We agree finally and he strokes his moustache, then offers me a cigarette.
The Doctor isn't the only one suffering cultural dislocation. I'm sensing an odd twist to that hoary old adage about how the more things change the more they stay the same. How many small mountainous countries can you name with a population of three and a half million people and quite a few more sheep? One that was colonised by an imperial European power during the middle of last century, and now has a strong indigenous population asserting their cultural rights?
You'd be right to guess Kirgizstan, once part of the USSR, now the only Central Asian state with a government not made up of ex-communist party bosses. Although the president, Askar Akayev, was reportedly embarrassed by the absence of any opposition.
An indigenous majority means biculturalism is a reality. Russians have to accept Parliament passing laws that allow for Islamic practice. many Russians, especially the young, accept learning Kirgiz is a necessity. Others are leaving for Russia. Some, like The Doctor, remain, in a world after communism that is not as they had imagined.
With scenery that resembles both Switzerland and Central Otago, but on a vaster, wilder scale than either, it's inevitable that Kirgizstan will become one of the hot tourist destinations of the 21st century. Even as the USSR was breaking apart, companies were springing up prepared to pay a 70 per cent tax on foreign income earnings just to attract lucrative western tourist dollars.
All your favourite adventure tourism attractions can be had. Whitewater rafting, mountain biking, heliskiing. You could trek through what's claimed to be the only natural walnut forest left in the world, or up into the glaciers and peaks of the Himalayan scale Tian Shan, or Heavenly Mountains. Later, you'll flake out on the beaches of the 170km long Lake Issyk Kul, munching on fabulous melons and white-fleshed nectarines.

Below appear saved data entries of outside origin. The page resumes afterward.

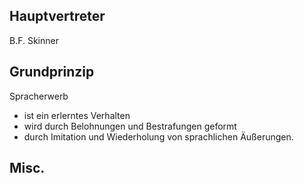 
Hauptvertreter
---
B.F. Skinner


Grundprinzip
---
Spracherwerb
- ist ein erlerntes Verhalten
- wird durch Belohnungen und Bestrafungen geformt
- durch Imitation und Wiederholung von sprachlichen Äußerungen.


Misc.
---



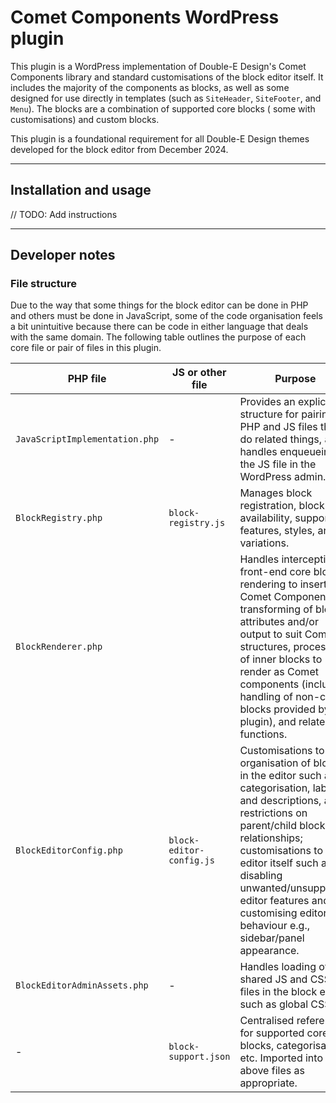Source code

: # Comet Components WordPress plugin

This plugin is a WordPress implementation of Double-E Design's Comet Components library and standard customisations of
the block editor itself. It includes the majority of the components as blocks, as well as some designed for use directly
in templates (such as `SiteHeader`, `SiteFooter`, and `Menu`). The blocks are a combination of supported core blocks (
some with customisations) and custom blocks.

This plugin is a foundational requirement for all Double-E Design themes developed for the block editor
from December 2024.

---

## Installation and usage

// TODO: Add instructions

---

## Developer notes

### File structure

Due to the way that some things for the block editor can be done in PHP and others must be done in JavaScript, some of
the code organisation feels a bit unintuitive because there can be code in either language that deals with the same
domain. The following table outlines the purpose of each core file or pair of files in this plugin.

| PHP file                       | JS or other file         | Purpose                                                                                                                                                                                                                                                                                                                       |
|--------------------------------|--------------------------|-------------------------------------------------------------------------------------------------------------------------------------------------------------------------------------------------------------------------------------------------------------------------------------------------------------------------------|
| `JavaScriptImplementation.php` | -                        | Provides an explicit structure for pairing PHP and JS files that do related things, and handles enqueueing of the JS file in the WordPress admin.                                                                                                                                                                             |
| `BlockRegistry.php`            | `block-registry.js`      | Manages block registration, block availability, supported features, styles, and variations.                                                                                                                                                                                                                                   |
| `BlockRenderer.php`            |                          | Handles intercepting front-end core block rendering to insert Comet Components, transforming of block attributes and/or output to suit Comet structures, processing of inner blocks to render as Comet components (including handling of non-core blocks provided by the plugin), and related functions.                      |
| `BlockEditorConfig.php`        | `block-editor-config.js` | Customisations to the organisation of blocks in the editor such as categorisation, labels and descriptions, and restrictions on parent/child block relationships; customisations to the editor itself such as disabling unwanted/unsupported editor features and customising editor behaviour e.g., sidebar/panel appearance. |
| `BlockEditorAdminAssets.php`   | -                        | Handles loading of shared JS and CSS files in the block editor such as global CSS.                                                                                                                                                                                                                                            |
| -                              | `block-support.json`     | Centralised reference for supported core blocks, categorisation, etc. Imported into the above files as appropriate.                                                                                                                                                                                                           |

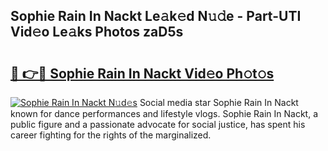 ## Sophie Rain In Nackt Le𝚊k𝚎d N𝚞𝚍e - Part-UTI Vid𝚎o Le𝚊ks Photos zaD5s

# <h2><a href="http://fb2lh8.evod.top/?m=Sophie+Rain+In+Nackt">🔗 👉🔴 Sophie Rain In Nackt Vid𝚎o Ph𝚘t𝚘s</a></h2>

[![Sophie Rain In Nackt N𝚞d𝚎s](https://i.imgur.com/8V9OHl7.gif)](http://fb2lh8.evod.top/?m=Sophie+Rain+In+Nackt)
Social media star Sophie Rain In Nackt known for dance performances and lifestyle vlogs. Sophie Rain In Nackt, a public figure and a passionate advocate for social justice, has spent his career fighting for the rights of the marginalized. 
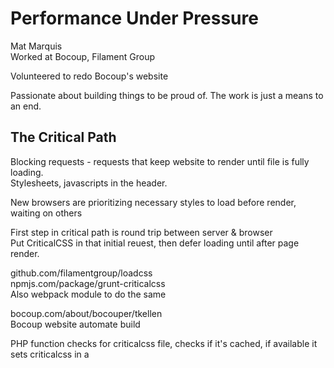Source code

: # Performance Under Pressure

Mat Marquis  
Worked at Bocoup, Filament Group  

Volunteered to redo Bocoup's website

Passionate about building things to be proud of. The work is just a means to an end.

##  The Critical Path

Blocking requests - requests that keep website to render until file is fully loading.  
Stylesheets, javascripts in the header.

New browsers are prioritizing necessary styles to load before render, waiting on others

First step in critical path is round trip between server & browser  
Put CriticalCSS in that initial reuest, then defer loading until after page render.

github.com/filamentgroup/loadcss  
npmjs.com/package/grunt-criticalcss  
Also webpack module to do the same

bocoup.com/about/bocouper/tkellen  
Bocoup website automate build

PHP function checks for criticalcss file, checks if it's cached, if available it sets criticalcss in a <style> tag in header, then also injects other css load

## Asyncronous Webfonts

dev.w3.com/csswg/css-font-loading  
github.com/bramstein/fontfaceobserver  *polyfill*

zachleat.com/web/critical-webfonts  
Loads a subset of a font — letters, numbers — then defer loading rest of font.

github.com/filamentgroup/glyphhanger  
Generate subsetted fonts

## Responsive Images

smashingmagazine.com/2015/12/responsive-images-in-wordpress-core

## Performace Budgets

npmjs.com/package/grunt-perfbudget  
calibreapp.com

But wouldn't it be easier just to head for Queenstown? Yes. The easiest route into Kirgizstan is still by air from Moscow. Budget travellers could catch a train from Hong Kong, or a bus from Pakistan. So perhaps heliskiing won't be all you're after.
Cultural highlight is the National Museum in the capital, Bishkek. "When it was finished a few years ago, we were very proud", grinned our Kirgiz guide. It's an overpoweringly turgid monument to late-Soviet stagnation, where dimly lit brass plated and blood red reliefs depict inexorable Soviet progress. Outside on the steps, as part of the first anniversary celebrations of independence, several Yurts, nomadic felt tents, were being built.
Insecurity, born of an incomprehension of their imperialist past, dogs many Russians in Kirgizstan. But though the past is about to be rewritten once again, one lesson at least has been well learnt.
One evening we shared tea, preserves and tobacco at the florid home of a mountain guide, Vitaly, who'd spent the summer working in the high Tian Shan for only NZ$1 a day. He quoted Lenin to justify foreign investment and a floating currency. He praised Ronald Reagan for halting the nuclear arms race. He told us how at the age of 12 he'd wept when Stalin died.
And then the television news began, showing generals, their chests covered with military decorations, their eyes barely visible between pale folds of fat. One started to justify the killing and destruction that had begun in neighbouring Tadjikistan.
"Scoundrels," snapped Vitaly. "Savages!"
– This story was published in City Voice newspaper in 1994.